Copy out every line holding the string "with" from the records below.
☆ ☆ ☆ ☆
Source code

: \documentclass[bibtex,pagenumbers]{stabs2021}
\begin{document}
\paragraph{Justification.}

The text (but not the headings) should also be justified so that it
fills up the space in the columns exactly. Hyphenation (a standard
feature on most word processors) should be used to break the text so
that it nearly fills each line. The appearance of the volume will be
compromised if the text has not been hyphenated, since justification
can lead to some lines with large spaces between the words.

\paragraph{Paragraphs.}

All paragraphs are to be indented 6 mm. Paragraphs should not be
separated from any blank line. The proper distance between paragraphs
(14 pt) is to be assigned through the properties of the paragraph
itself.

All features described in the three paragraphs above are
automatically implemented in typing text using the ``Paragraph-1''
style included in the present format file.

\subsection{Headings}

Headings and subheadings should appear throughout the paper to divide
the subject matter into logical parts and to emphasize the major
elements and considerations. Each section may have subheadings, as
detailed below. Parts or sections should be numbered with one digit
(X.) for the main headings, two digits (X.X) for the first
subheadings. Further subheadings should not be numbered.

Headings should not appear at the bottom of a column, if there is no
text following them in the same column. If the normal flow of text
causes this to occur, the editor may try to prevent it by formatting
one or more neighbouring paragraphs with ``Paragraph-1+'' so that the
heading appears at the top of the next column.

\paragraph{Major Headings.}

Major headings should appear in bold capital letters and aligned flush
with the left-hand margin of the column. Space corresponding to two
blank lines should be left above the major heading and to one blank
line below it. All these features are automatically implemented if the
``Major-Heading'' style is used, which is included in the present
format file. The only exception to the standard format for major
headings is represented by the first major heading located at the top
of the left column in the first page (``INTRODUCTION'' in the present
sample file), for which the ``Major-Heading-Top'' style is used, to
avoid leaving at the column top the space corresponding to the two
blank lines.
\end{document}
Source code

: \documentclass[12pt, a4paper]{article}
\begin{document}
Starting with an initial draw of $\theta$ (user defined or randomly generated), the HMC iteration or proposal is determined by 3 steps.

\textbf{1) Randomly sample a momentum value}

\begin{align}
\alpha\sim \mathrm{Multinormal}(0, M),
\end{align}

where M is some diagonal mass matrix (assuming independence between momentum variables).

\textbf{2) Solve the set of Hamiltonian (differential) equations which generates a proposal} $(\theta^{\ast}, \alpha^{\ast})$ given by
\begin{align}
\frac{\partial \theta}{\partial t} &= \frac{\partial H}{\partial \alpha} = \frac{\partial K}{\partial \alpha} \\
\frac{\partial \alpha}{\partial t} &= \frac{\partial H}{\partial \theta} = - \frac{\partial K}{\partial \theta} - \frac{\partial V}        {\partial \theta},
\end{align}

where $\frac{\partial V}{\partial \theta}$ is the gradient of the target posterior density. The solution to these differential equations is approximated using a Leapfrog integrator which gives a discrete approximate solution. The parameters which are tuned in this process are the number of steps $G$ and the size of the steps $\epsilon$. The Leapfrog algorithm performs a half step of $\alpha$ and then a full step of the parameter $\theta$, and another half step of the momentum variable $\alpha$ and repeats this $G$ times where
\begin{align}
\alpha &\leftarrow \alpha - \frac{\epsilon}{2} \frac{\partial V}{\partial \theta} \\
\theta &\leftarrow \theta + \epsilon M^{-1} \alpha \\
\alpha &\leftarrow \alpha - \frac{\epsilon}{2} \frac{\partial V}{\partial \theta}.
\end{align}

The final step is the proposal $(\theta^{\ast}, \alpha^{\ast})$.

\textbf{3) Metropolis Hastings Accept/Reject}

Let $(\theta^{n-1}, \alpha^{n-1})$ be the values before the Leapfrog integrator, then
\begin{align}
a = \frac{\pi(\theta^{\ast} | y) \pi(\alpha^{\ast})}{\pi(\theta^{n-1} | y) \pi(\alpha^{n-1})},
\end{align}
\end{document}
☆ ☆ ☆ ☆
**Result:**
can lead to some lines with large spaces between the words.
detailed below. Parts or sections should be numbered with one digit
one or more neighbouring paragraphs with ``Paragraph-1+'' so that the
with the left-hand margin of the column. Space corresponding to two
Starting with an initial draw of $\theta$ (user defined or randomly generated), the HMC iteration or proposal is determined by 3 steps.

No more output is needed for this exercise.